■ TASK REQUIREMENTS
How many lines in the records below contain the word "DoxyCompactItemize"? Answer with the number only.

Records contained in a dataset:
######
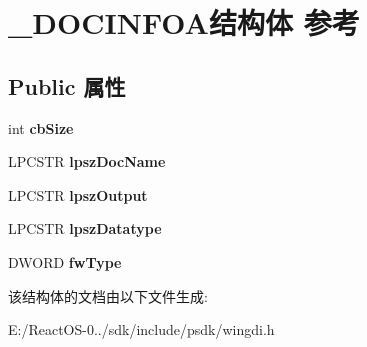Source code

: \hypertarget{struct___d_o_c_i_n_f_o_a}{}\section{\+\_\+\+D\+O\+C\+I\+N\+F\+O\+A结构体 参考}
\label{struct___d_o_c_i_n_f_o_a}
\subsection*{Public 属性}
\begin{DoxyCompactItemize}
\item 
\mbox{\label{struct___d_o_c_i_n_f_o_a_a192773fde6b12fb79f9d53905bf0fda9}} 
int {\bfseries cb\+Size}
\item 
\mbox{\label{struct___d_o_c_i_n_f_o_a_add80e978aad1c2a0e1321146da989870}} 
L\+P\+C\+S\+TR {\bfseries lpsz\+Doc\+Name}
\item 
\mbox{\label{struct___d_o_c_i_n_f_o_a_a3a6d48b615322c09396dc50d322db8ea}} 
L\+P\+C\+S\+TR {\bfseries lpsz\+Output}
\item 
\mbox{\label{struct___d_o_c_i_n_f_o_a_aac5802ce283380c82d9b071fe5162f7d}} 
L\+P\+C\+S\+TR {\bfseries lpsz\+Datatype}
\item 
\mbox{\label{struct___d_o_c_i_n_f_o_a_ae6641115d64c1f27705849eb4758cb08}} 
D\+W\+O\+RD {\bfseries fw\+Type}
\end{DoxyCompactItemize}


该结构体的文档由以下文件生成\+:\begin{DoxyCompactItemize}
\item 
E\+:/\+React\+O\+S-\/0../sdk/include/psdk/wingdi.\+h\end{DoxyCompactItemize}
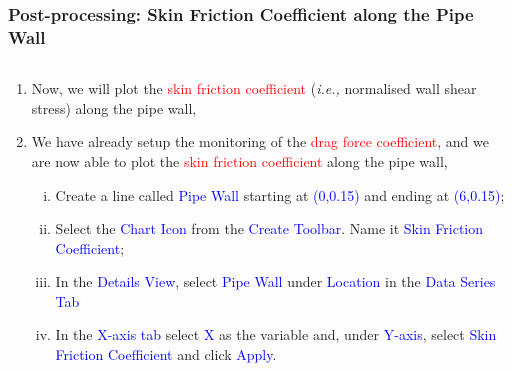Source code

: \documentclass[10pt,compress, unknownkeysallowed]{beamer}
\newcommand{\frc}{\displaystyle\frac}
\newcommand{\red}{\textcolor{red}}
\newcommand{\blue}{\textcolor{blue}}
\newcommand{\ie}{{\it i.e., }}
\begin{document}
\begin{frame}
  \frametitle{Post-processing: Skin Friction Coefficient along the Pipe Wall}
    \begin{columns}
        \begin{column}[l]{0.5\linewidth}
           \begin{enumerate}\scriptsize%
               \item<1-> Now, we will plot the \red{skin friction coefficient} (\ie normalised wall shear stress) along the pipe wall,
                   \visible<1->{\begin{displaymath}
                      c_{f} = \frc{\tau_{w}}{0.5\rho_{\text{ref}}U^{2}_{\text{ref}}}
                   \end{displaymath}}
               \item<2-> We have already setup the monitoring of the \red{drag force coefficient}, and we are now able to plot the \red{skin friction coefficient} along the pipe wall,
                    \begin{enumerate}[i)]\scriptsize
                       \item<2-> Create a line called \blue{Pipe Wall} starting at \blue{(0,0.15)} and ending at \blue{(6,0.15)};
                       \item<2-> Select the \blue{Chart Icon} from the \blue{Create Toolbar}. Name it \blue{Skin Friction Coefficient};
                       \item<2-> In the \blue{Details View}, select \blue{Pipe Wall} under \blue{Location} in the \blue{Data Series Tab}
                       \item<2-> In the \blue{X-axis tab} select \blue{X} as the variable and, under \blue{Y-axis}, select \blue{Skin Friction Coefficient} and click \blue{Apply}.
                    \end{enumerate}


\end{enumerate}
\end{column}
\end{columns}
\end{frame}
\end{document}

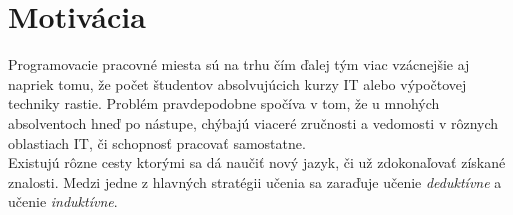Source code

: \documentclass[11pt,a4paper,titlepage]{article}
\begin{document}
\section{Motivácia}
Programovacie pracovné miesta sú na trhu čím ďalej tým viac vzácnejšie aj napriek tomu, že počet študentov absolvujúcich kurzy IT alebo výpočtovej techniky rastie. Problém pravdepodobne spočíva v tom, že u mnohých absolventoch hneď po nástupe, chýbajú viaceré zručnosti a vedomosti v rôznych oblastiach IT, či schopnosť pracovať samostatne. \cite{Motivation:article} \\
Existujú rôzne cesty ktorými sa dá naučiť nový jazyk, či už zdokonaľovať získané znalosti. Medzi jedne z hlavných stratégii učenia sa zaraďuje učenie \textit{deduktívne} a učenie \textit{induktívne}. \cite{Master1:tesis} 
  
\newpage

\renewcommand{\refname}{Referencie}

\end{document}
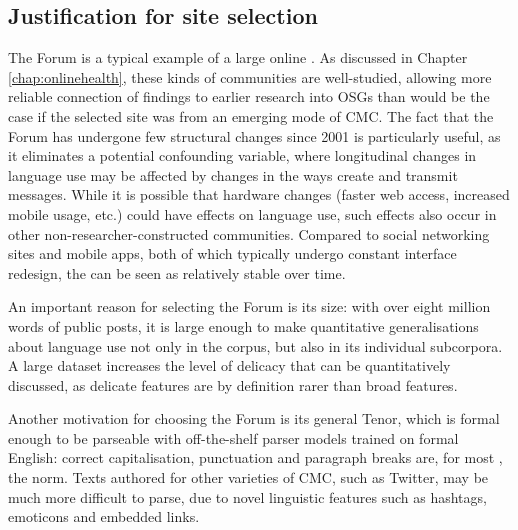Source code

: \subsection{Justification for site selection}

The \gls{Forum} is a typical example of a large online . As discussed in Chapter \ref{chap:onlinehealth}, these kinds of communities are well\hyp{}studied, allowing more reliable connection of findings to earlier research into \glspl{OSG} than would be the case if the selected site was from an emerging \gls{mode} of \gls{CMC}. The fact that the \gls{Forum} has undergone few structural changes since 2001 is particularly useful, as it eliminates a potential confounding variable, where longitudinal changes in language use may be affected by changes in the ways  create and transmit messages. While it is possible that hardware changes (faster web access, increased mobile usage, etc.) could have effects on language use, such effects also occur in other non\hyp{}researcher\hyp{}constructed communities. Compared to social networking sites and mobile apps, both of which typically undergo constant interface redesign, the  can be seen as relatively stable over time.

An important reason for selecting the \gls{Forum} is its size: with over eight million words of public \glspl{post}, it is large enough to make quantitative generalisations about language use not only in the \gls{corpus}, but also in its individual subcorpora. A large dataset increases the level of delicacy that can be quantitatively discussed, as delicate features are by definition rarer than broad features.

Another motivation for choosing the \gls{Forum} is its general Tenor, which is formal enough to be parseable with off\hyp{}the\hyp{}shelf parser models trained on formal English: correct capitalisation, punctuation and paragraph breaks are, for most , the norm. Texts authored for other varieties of \gls{CMC}, such as Twitter, may be much more difficult to parse, due to novel linguistic features such as hashtags, emoticons and embedded links.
######
■ SOLUTION
4